Generally, in looking over this bill, I am disposed to agree with the Director of the Mint of the United States at Philadelphia when he says "the proposed bill so far as it is a copy of the existing laws is to be approved, but the alterations suggested with very few exceptions are changes without any improvement, nor do they provide any remedy for supposed defects beyond what now exists." When, sir, the House comes to look through the bill and see what it is, it will find, I think, that it is a measure providing for the recoinage of several hundred millions of pieces of subsidiary nickel coin to take the place of the existing five-cent piece, the existing three-cent piece, and the existing two and one cent pieces to no public advantage and to the gain of the nickel owners, but at a great expense to the people. There is also a section of the bill to which, when we come to it, I shall particularly call the attention of the House, by which the purchase of nickel is left in the hands of the officers created by this measure, with a discretion which should not be permitted and which I think may be in the last degree dangerous.
There are also other provisions in the bill which seem to me to militate against its being adopted at all at this time. For instance, the provision in regard to refining, which I think was intended to protect a system of private refining which now exists at San Francisco, in regard to which, I presume, I differ from my friend on my left, [Mr. Sargent,] in thinking, as I do, that it is very disadvantageous to the Government. One intention of the bill, I believe, was to protect that system, as I shall seek to show when the occasion comes.

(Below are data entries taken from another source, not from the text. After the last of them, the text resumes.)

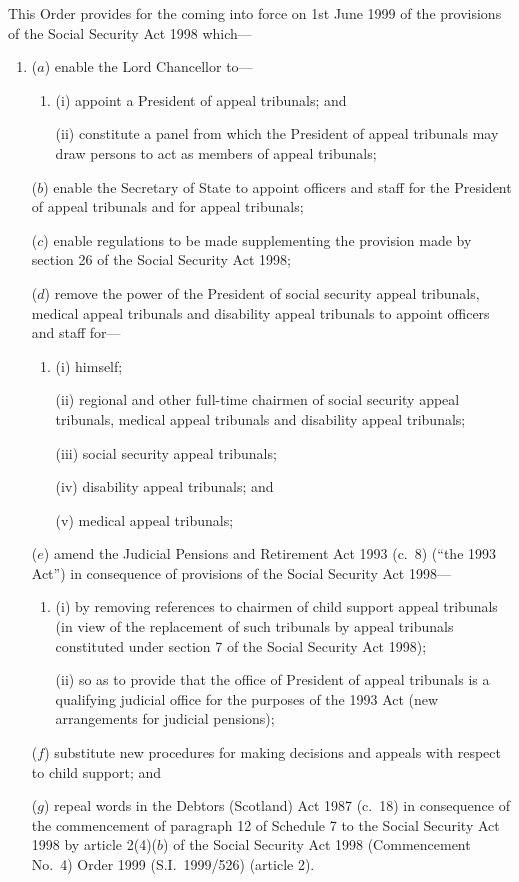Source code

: \documentclass[12pt,a4paper]{article}
\begin{document}
This Order provides for the coming into force on 1st June 1999 of the provisions of the Social Security Act 1998 which—
\begin{enumerate}\item[]
($a$) enable the Lord Chancellor to—
\begin{enumerate}\item[]
(i) appoint a President of appeal tribunals; and

(ii) constitute a panel from which the President of appeal tribunals may draw persons to act as members of appeal tribunals;
\end{enumerate}

($b$) enable the Secretary of State to appoint officers and staff for the President of appeal tribunals and for appeal tribunals;

($c$) enable regulations to be made supplementing the provision made by section 26 of the Social Security Act 1998;

($d$) remove the power of the President of social security appeal tribunals, medical appeal tribunals and disability appeal tribunals to appoint officers and staff for—
\begin{enumerate}\item[]
(i) himself;

(ii) regional and other full-time chairmen of social security appeal tribunals, medical appeal tribunals and disability appeal tribunals;

(iii) social security appeal tribunals;

(iv) disability appeal tribunals; and

(v) medical appeal tribunals;
\end{enumerate}

($e$) amend the Judicial Pensions and Retirement Act 1993 (c.\ 8) (“the 1993 Act”) in consequence of provisions of the Social Security Act 1998—
\begin{enumerate}\item[]
(i) by removing references to chairmen of child support appeal tribunals (in view of the replacement of such tribunals by appeal tribunals constituted under section 7 of the Social Security Act 1998);

(ii) so as to provide that the office of President of appeal tribunals is a qualifying judicial office for the purposes of the 1993 Act (new arrangements for judicial pensions);
\end{enumerate}

($f$) substitute new procedures for making decisions and appeals with respect to child support; and

($g$) repeal words in the Debtors (Scotland) Act 1987 (c.\ 18) in consequence of the commencement of paragraph 12 of Schedule 7 to the Social Security Act 1998 by article 2(4)($b$) of the Social Security Act 1998 (Commencement No.\ 4) Order 1999 (S.I.\ 1999/526) (article 2).
\end{enumerate}
\end{document}
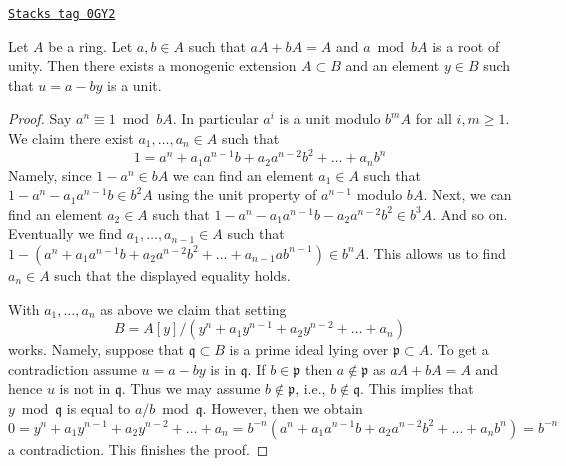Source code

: \begin{lemma}
\label{etale-cohomology-lemma-find-extension}
\href{https://stacks.math.columbia.edu/tag/0GY2}{\texttt{Stacks tag 0GY2}}

Let $A$ be a ring. Let $a, b \in A$ such that
$aA + bA = A$ and $a \bmod bA$ is a root of unity.
Then there exists a monogenic extension $A \subset B$
and an element $y \in B$ such that $u = a - by$ is a unit.
\end{lemma}

\begin{proof}
Say $a^n \equiv 1 \bmod bA$. In particular $a^i$ is a unit modulo
$b^mA$ for all $i, m \geq 1$. We claim there exist
$a_1, \ldots, a_n \in A$ such that
$$
1 = a^n + a_1 a^{n - 1}b + a_2 a^{n - 2}b^2 + \ldots + a_n b^n
$$
Namely, since $1 - a^n \in bA$ we can find an element $a_1 \in A$
such that $1 - a^n - a_1 a^{n - 1} b \in b^2A$ using the unit property
of $a^{n - 1}$ modulo $bA$. Next, we can find an element $a_2 \in A$
such that $1 - a^n - a_1 a^{n - 1} b - a_2 a^{n - 2} b^2 \in b^3A$.
And so on. Eventually we find $a_1, \ldots, a_{n - 1} \in A$
such that $1 - (a^n + a_1 a^{n - 1}b + a_2 a^{n - 2}b^2 +
\ldots + a_{n - 1} ab^{n - 1}) \in b^nA$. This allows us to find
$a_n \in A$ such that the displayed equality holds.

\medskip\noindent
With $a_1, \ldots, a_n$ as above we claim that setting
$$
B = A[y]/(y^n + a_1 y^{n - 1} + a_2 y^{n - 2} + \ldots + a_n)
$$
works. Namely, suppose that $\mathfrak q \subset B$ is a prime ideal
lying over $\mathfrak p \subset A$. To get a contradiction
assume $u = a - by$ is in $\mathfrak q$. If $b \in \mathfrak p$
then $a \not \in \mathfrak p$ as $aA + bA = A$ and hence $u$ is not
in $\mathfrak q$. Thus we may assume $b \not \in \mathfrak p$, i.e.,
$b \not \in \mathfrak q$. This implies that $y \bmod \mathfrak q$
is equal to $a/b \bmod \mathfrak q$. However, then we obtain
$$
0 = y^n + a_1 y^{n - 1} + a_2 y^{n - 2} + \ldots + a_n =
b^{-n}(a^n + a_1 a^{n - 1}b + a_2 a^{n - 2}b^2 + \ldots + a_nb^n) =
b^{-n}
$$
a contradiction. This finishes the proof.
\end{proof}

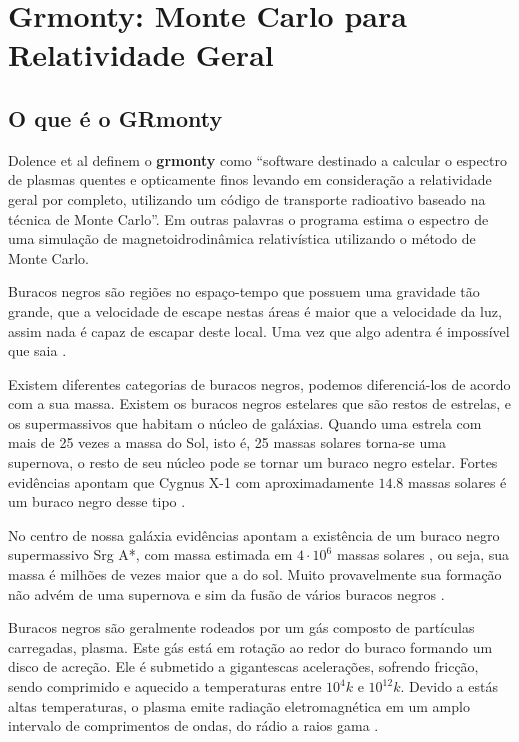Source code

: \chapter{Grmonty: Monte Carlo para Relatividade Geral}
\label{cap:grmonty}

\section{O que é o GRmonty}
  Dolence et al definem o \textbf{grmonty} como ``software destinado a calcular o espectro de plasmas quentes e opticamente finos levando em consideração a relatividade geral por completo, utilizando um código de transporte radioativo baseado na técnica de Monte Carlo''\citep[p.1, traduzido]{Dolence:09}. Em outras palavras o programa estima o espectro de uma simulação de magnetoidrodinâmica \cite{eletro-hidro-dynamic:42} relativística utilizando o método de Monte Carlo.

  Buracos negros são regiões no espaço-tempo que possuem uma gravidade tão grande, que a velocidade de escape nestas áreas é maior que a velocidade da luz, assim nada é capaz de escapar deste local. Uma vez que algo adentra é impossível que saia \cite{fatalgravity:10}.

  Existem diferentes categorias de buracos negros, podemos diferenciá-los de acordo com a sua massa. Existem os buracos negros estelares que são restos de estrelas, e os supermassivos que habitam o núcleo de galáxias. Quando uma estrela com mais de 25 vezes a massa do Sol, isto é, 25 massas solares torna-se uma supernova, o resto de seu núcleo pode se tornar um buraco negro estelar. Fortes evidências apontam que Cygnus X-1 com aproximadamente $14.8$ massas solares é um buraco negro desse tipo \cite{cygx1:11}.

  No centro de nossa galáxia evidências apontam a existência de um buraco negro supermassivo Srg A*, com massa estimada em $4 \cdot 10^6$ massas solares \cite{2016ApJ...830...17B}, ou seja, sua massa é milhões de vezes maior que a do sol. Muito provavelmente sua formação não advém de uma supernova e sim da fusão de vários buracos negros \cite{fatalgravity:10}.

  Buracos negros são geralmente rodeados por um gás composto de partículas carregadas, plasma. Este gás está em rotação ao redor do buraco formando um disco de acreção. Ele é submetido a gigantescas acelerações, sofrendo fricção, sendo comprimido e aquecido a temperaturas entre $10^4k$ e $10^{12}k$. Devido a estás altas temperaturas, o plasma emite radiação eletromagnética em um amplo intervalo de comprimentos de ondas, do rádio a raios gama \cite{1969Natur.223..690L}.
  
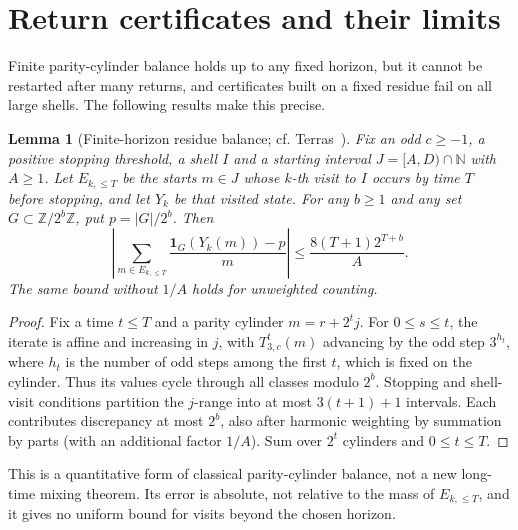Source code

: \documentclass[11pt]{article}
\newtheorem{lemma}[theorem]{Lemma}
\theoremstyle{remark}
\newcommand{\N}{\mathbb{N}}
\newcommand{\Z}{\mathbb{Z}}
\begin{document}
\section{Return certificates and their limits}

Finite parity-cylinder balance holds up to any fixed horizon, but it
cannot be restarted after many returns, and certificates built on a fixed
residue fail on all large shells. The following results make this
precise.

\begin{lemma}[Finite-horizon residue balance; cf. Terras~\cite{Terras_1976}]
\label{lem:finite-horizon-residue}
Fix an odd $c\ge-1$, a positive stopping threshold, a shell $I$ and a
starting interval $J=[A,D)\cap\N$ with $A\ge1$. Let $E_{k,\le T}$ be
the starts $m\in J$ whose $k$-th visit to $I$ occurs by time $T$ before stopping,
and let $Y_k$ be that visited state. For any $b\ge1$ and any set
$G\subset\Z/2^b\Z$, put $p=|G|/2^b$. Then
\[
\left|\sum_{m\in E_{k,\le T}}\frac{\mathbf1_G(Y_k(m))-p}{m}\right|
\le\frac{8(T+1)2^{T+b}}{A}.
\]
The same bound without $1/A$ holds for unweighted counting.
\end{lemma}
\begin{proof}
Fix a time $t\le T$ and a parity cylinder $m=r+2^t j$.
For $0\le s\le t$, the iterate is affine and increasing in $j$,
with $T_{3,c}^t(m)$ advancing by the odd step $3^{h_t}$, where $h_t$ is
the number of odd steps among the first $t$, which is fixed on the cylinder.
Thus its values cycle through all classes modulo $2^b$.
Stopping and shell-visit conditions partition the $j$-range into at
most $3(t+1)+1$ intervals. Each contributes discrepancy at most
$2^b$, also after harmonic weighting by summation by parts (with an
additional factor $1/A$). Sum over $2^t$ cylinders and $0\le t\le T$.
\end{proof}
This is a quantitative form of classical parity-cylinder balance,
not a new long-time mixing theorem. Its error is absolute, not
relative to the mass of $E_{k,\le T}$, and it gives no uniform bound
for visits beyond the chosen horizon.
\end{document}

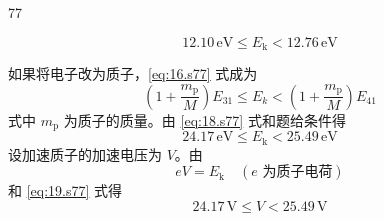 \begin{solution}{77}
\begin{subsolution}
\begin{equation}
            12.10\,\mathrm{eV} \leq E_{\mathrm{k}} < 12.76\,\mathrm{eV}
            \label{eq:17.s77}
        \end{equation}
    \end{subsolution}
    \begin{subsolution}
        如果将电子改为质子，\eqref{eq:16.s77} 式成为
        \begin{equation}
            \left(1 + \frac{m_{\mathrm{p}}}{M}\right) E_{31} \leq E_{k} < \left(1 + \frac{m_{\mathrm{p}}}{M}\right) E_{41}
            \label{eq:18.s77}
        \end{equation}
        式中 $m_{\mathrm{p}}$ 为质子的质量。由 \eqref{eq:18.s77} 式和题给条件得
        \begin{equation}
            24.17\,\mathrm{eV} \leq E_{\mathrm{k}} < 25.49\,\mathrm{eV}
            \label{eq:19.s77}
        \end{equation}
        设加速质子的加速电压为 $V$。由
        \begin{equation}
            e V = E_{\mathrm{k}} \quad (e \text{ 为质子电荷})
        \end{equation}
        和 \eqref{eq:19.s77} 式得
        \begin{equation}
            24.17\,\mathrm{V} \leq V < 25.49\,\mathrm{V}
            \label{eq:20.s77}
        \end{equation}
    \end{subsolution}
\end{solution}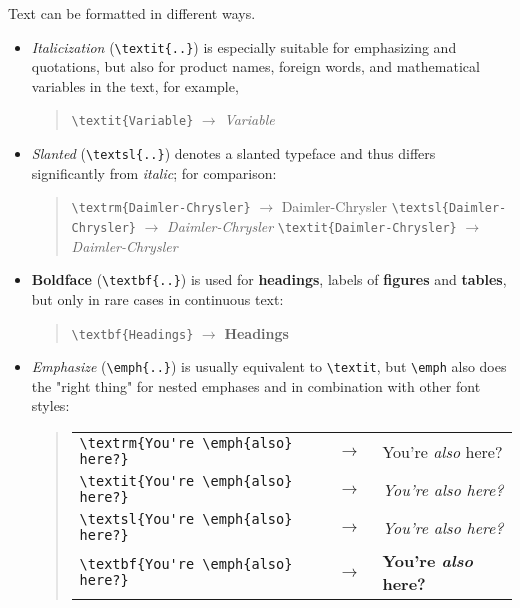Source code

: Text can be formatted in different ways.
%
\begin{itemize}
    \item \textit{Italicization} (\verb!\textit{..}!) is especially suitable for
    emphasizing and quotations, but also for product names, foreign words, and
    mathematical variables in the text, for example,
    \begin{quote}
        \verb!\textit{Variable}! $\rightarrow$ \textit{Variable}
    \end{quote}
%
    \item \textsl{Slanted} (\verb!\textsl{..}!) denotes a slanted typeface and
    thus differs significantly from \textit{italic}; for comparison:
    \begin{quote}
        \verb!\textrm{Daimler-Chrysler}! $\rightarrow$
        \textrm{Daimler-Chrysler} \newline%
        \verb!\textsl{Daimler-Chrysler}! $\rightarrow$
        \textsl{Daimler-Chrysler} \newline%
        \verb!\textit{Daimler-Chrysler}! $\rightarrow$ \textit{Daimler-Chrysler}
    \end{quote}
%
    \item \textbf{Boldface} (\verb!\textbf{..}!) is used for \textbf{headings},
    labels of \textbf{figures} and \textbf{tables}, but only in rare cases in
    continuous text:
    \begin{quote}
        \verb!\textbf{Headings}! $\rightarrow$ \textbf{Headings}
    \end{quote}
%
    \item \emph{Emphasize} (\verb!\emph{..}!) is usually equivalent to
    \verb!\textit!, but \verb!\emph! also does the "right thing" for nested
    emphases and in combination with other font styles:
    \begin{quote}
        \setlength{\tabcolsep}{0pt}%
        \begin{tabular}{lcl}
            \verb!\textrm{You're \emph{also} here?}! & $\;\rightarrow\;$ &
            \textrm{You're \emph{also} here?} \\
            \verb!\textit{You're \emph{also} here?}! & $\;\rightarrow\;$ &
            \textit{You're \emph{also} here?} \\
            \verb!\textsl{You're \emph{also} here?}! & $\;\rightarrow\;$ &
            \textsl{You're \emph{also} here?} \\
            \verb!\textbf{You're \emph{also} here?}! & $\;\rightarrow\;$ &
            \textbf{You're \emph{also} here?} \\

\end{tabular}
\end{quote}
\end{itemize}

The time allowed to me being, however, about exhausted, I will only repeat, sir, that I think no sufficient reason has been suggested for generally revising the Mint and coinage laws at this time, and this consideration, together with the particular objections I have alluded to, are, it seems to me, sufficient reasons why this bill should not be adopted now.
Mr. Hooper, of Massachusetts. I yield now to the gentleman from Pennsylvania, [Mr. Kelley]
Mr. Kelley. Mr. Speaker, in the course of my congressional career, now becoming somewhat extended, I have had frequent occasion to notice that any legislation, however general in its character, which assails existing abuses, and would abolish opportunities for illegitimate profits to speculators, is met with zealous and seemingly organized opposition; and that gentlemen on this floor, who are far above suspicion, are plied with arguments so ingenious that, without being aware of it, they become the defenders of private jobs, and venerated, because they are profitable, abuses.
It was apparent to me when I had the honor of bringing this bill to the attention of the House the other day that those who have an interest in securing its defeat, which now amounts to at least from a quarter to a half million dollars a year, and which would, if we were on the basis of specie payments, have an interest running up into many millions, had ingeniously plied some of the leading members of the House with suggestions touching the minor details of the bill, which, if accepted by the House, might render its passage impossible. I therefore asked its recommitment to the committee. I grieve to say that by reason of my connection with the Committee of Ways and Means I have since then been unable to participate in the deliberations of the Committee on Coinage, Weights, and Measures. The bill, as it comes amended before the House to day, is therefore the work of other hands than mine, as indeed was the bill which I presented and attempted to have considered and adopted. It is a bill prepared at the suggestion and under the supervision of the Treasury Department, and now comes to us revised with much care by the Committee on Coinage, Weights, and Measures, exclusive of the chairman, his absence being accounted for by the reasons I have given.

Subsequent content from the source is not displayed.